(TASK INPUTS)
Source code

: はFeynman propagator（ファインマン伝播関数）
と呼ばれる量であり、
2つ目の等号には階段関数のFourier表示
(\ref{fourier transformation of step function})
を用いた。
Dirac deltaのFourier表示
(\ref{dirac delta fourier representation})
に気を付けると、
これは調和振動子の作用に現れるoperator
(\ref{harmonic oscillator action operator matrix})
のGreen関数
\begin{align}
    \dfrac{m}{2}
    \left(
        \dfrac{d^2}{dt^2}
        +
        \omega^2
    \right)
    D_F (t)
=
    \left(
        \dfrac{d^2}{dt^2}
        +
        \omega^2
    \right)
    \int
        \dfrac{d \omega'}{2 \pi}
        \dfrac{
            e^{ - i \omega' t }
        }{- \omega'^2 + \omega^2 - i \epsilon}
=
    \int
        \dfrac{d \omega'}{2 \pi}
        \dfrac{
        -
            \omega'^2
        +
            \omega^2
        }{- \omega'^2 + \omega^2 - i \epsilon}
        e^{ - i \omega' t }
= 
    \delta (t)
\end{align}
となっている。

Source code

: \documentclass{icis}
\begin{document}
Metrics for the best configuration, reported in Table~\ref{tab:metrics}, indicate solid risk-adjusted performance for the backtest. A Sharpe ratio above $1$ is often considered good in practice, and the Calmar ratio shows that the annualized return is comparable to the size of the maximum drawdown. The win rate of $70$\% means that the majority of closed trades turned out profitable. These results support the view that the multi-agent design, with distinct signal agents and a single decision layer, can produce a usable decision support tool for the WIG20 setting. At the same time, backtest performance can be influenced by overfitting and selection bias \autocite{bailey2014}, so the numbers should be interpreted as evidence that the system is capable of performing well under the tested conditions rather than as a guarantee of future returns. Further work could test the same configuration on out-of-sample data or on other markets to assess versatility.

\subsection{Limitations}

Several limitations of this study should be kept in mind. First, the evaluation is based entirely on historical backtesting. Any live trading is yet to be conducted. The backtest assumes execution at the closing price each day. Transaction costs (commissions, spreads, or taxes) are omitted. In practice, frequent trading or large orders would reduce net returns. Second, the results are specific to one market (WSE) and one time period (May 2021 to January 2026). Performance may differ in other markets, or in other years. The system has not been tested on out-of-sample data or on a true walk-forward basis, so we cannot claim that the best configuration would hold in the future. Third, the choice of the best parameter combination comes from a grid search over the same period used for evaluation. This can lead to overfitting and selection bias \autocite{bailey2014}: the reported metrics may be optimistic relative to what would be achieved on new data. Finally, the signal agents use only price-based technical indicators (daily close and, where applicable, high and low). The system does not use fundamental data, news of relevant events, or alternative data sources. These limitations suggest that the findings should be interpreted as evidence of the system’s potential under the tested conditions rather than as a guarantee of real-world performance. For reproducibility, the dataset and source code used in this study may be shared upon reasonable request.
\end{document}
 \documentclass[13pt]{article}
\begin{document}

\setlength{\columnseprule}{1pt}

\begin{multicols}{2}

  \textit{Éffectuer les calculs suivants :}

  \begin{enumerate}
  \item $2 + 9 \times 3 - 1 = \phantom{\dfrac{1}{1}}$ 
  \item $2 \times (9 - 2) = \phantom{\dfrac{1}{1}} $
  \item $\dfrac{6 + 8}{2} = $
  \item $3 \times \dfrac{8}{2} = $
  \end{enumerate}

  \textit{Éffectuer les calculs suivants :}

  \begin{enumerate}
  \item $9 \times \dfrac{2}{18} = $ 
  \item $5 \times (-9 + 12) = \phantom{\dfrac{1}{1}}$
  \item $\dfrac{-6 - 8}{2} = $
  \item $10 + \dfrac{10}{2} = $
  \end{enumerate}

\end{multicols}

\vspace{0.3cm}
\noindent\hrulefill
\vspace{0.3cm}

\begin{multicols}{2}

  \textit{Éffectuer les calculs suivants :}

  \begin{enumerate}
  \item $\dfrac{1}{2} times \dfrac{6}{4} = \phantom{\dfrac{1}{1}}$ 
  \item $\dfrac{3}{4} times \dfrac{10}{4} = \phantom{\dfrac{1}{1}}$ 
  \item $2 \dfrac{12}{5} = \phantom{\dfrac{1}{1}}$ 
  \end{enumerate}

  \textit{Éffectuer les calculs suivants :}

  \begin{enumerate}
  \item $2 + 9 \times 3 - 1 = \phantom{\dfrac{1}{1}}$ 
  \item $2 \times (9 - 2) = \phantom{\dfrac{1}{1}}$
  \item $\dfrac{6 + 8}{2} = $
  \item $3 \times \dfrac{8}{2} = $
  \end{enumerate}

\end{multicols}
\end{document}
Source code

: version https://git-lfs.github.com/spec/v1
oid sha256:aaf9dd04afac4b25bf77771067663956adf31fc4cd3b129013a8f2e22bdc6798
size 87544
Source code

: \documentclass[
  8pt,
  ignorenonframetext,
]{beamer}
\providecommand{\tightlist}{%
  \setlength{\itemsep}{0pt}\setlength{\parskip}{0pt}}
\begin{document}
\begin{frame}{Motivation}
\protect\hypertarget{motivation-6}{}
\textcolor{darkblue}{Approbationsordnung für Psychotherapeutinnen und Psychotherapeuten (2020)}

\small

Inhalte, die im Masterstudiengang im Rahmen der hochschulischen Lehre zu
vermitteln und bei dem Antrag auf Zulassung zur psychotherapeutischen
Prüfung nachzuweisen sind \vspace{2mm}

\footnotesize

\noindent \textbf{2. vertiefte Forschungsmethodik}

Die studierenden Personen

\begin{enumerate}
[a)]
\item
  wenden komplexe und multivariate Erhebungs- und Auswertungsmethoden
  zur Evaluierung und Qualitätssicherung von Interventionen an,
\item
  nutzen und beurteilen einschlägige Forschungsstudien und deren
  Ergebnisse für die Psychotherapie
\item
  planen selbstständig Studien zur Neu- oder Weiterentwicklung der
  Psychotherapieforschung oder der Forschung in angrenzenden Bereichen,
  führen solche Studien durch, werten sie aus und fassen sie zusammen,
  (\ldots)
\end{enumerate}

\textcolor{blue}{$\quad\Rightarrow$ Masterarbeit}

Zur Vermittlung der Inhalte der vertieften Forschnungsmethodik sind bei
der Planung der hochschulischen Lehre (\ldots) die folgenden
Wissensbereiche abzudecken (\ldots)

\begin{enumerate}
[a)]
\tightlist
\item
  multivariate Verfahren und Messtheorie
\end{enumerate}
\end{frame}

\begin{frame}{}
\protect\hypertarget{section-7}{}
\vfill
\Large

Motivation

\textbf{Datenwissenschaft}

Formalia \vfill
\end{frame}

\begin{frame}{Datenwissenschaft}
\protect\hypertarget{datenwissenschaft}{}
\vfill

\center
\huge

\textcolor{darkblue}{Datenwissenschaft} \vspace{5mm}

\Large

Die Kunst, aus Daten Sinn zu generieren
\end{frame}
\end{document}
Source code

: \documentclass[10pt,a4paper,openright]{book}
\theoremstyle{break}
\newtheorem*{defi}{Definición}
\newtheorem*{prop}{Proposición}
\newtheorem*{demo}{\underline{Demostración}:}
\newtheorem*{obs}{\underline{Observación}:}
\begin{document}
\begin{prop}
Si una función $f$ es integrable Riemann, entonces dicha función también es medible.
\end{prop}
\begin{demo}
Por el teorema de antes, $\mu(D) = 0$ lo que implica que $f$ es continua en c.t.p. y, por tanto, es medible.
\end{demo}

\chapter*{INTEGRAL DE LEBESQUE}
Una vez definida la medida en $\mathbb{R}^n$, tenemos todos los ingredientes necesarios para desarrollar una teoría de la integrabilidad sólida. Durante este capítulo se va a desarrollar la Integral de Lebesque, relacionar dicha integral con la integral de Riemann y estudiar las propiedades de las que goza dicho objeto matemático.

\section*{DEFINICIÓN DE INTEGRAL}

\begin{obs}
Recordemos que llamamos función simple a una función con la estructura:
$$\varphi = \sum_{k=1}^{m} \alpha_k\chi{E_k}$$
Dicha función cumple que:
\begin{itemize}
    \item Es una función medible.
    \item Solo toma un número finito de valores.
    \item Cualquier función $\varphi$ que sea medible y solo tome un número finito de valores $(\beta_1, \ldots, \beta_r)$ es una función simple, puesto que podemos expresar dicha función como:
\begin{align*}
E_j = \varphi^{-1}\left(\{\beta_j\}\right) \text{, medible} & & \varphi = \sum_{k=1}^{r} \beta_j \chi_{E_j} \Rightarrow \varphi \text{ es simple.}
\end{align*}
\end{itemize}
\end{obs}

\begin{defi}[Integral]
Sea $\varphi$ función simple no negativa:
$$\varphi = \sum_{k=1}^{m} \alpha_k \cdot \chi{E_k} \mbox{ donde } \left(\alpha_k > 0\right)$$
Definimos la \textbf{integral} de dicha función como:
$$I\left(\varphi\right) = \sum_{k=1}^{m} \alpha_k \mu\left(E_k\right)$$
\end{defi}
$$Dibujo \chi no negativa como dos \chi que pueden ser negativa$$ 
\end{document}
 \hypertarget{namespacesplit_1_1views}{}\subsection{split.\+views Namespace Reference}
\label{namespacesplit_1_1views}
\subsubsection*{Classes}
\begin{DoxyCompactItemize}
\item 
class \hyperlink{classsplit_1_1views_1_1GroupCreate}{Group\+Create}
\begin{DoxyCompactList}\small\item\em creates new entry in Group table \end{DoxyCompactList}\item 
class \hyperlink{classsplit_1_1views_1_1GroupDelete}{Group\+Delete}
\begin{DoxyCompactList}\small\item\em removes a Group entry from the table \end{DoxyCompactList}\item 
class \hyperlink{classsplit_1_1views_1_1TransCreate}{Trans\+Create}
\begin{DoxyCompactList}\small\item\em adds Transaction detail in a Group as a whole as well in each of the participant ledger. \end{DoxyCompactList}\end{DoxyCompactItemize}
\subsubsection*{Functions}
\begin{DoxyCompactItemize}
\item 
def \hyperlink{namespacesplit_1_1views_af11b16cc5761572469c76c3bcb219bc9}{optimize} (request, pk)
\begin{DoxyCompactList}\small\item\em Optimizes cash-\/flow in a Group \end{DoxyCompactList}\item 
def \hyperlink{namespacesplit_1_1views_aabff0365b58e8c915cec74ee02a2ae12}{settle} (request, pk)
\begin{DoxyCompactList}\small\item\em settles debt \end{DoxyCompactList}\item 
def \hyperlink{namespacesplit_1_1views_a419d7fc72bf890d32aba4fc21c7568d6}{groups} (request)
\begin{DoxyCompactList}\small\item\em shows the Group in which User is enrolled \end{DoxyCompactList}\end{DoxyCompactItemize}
(End TASK INPUTS)
--- YOUR OBJECTIVE ---
Write out each line above with the word "Riemann".

--- SOLUTION TO THIS PROBLEM ---
Si una función $f$ es integrable Riemann, entonces dicha función también es medible.
Una vez definida la medida en $\mathbb{R}^n$, tenemos todos los ingredientes necesarios para desarrollar una teoría de la integrabilidad sólida. Durante este capítulo se va a desarrollar la Integral de Lebesque, relacionar dicha integral con la integral de Riemann y estudiar las propiedades de las que goza dicho objeto matemático.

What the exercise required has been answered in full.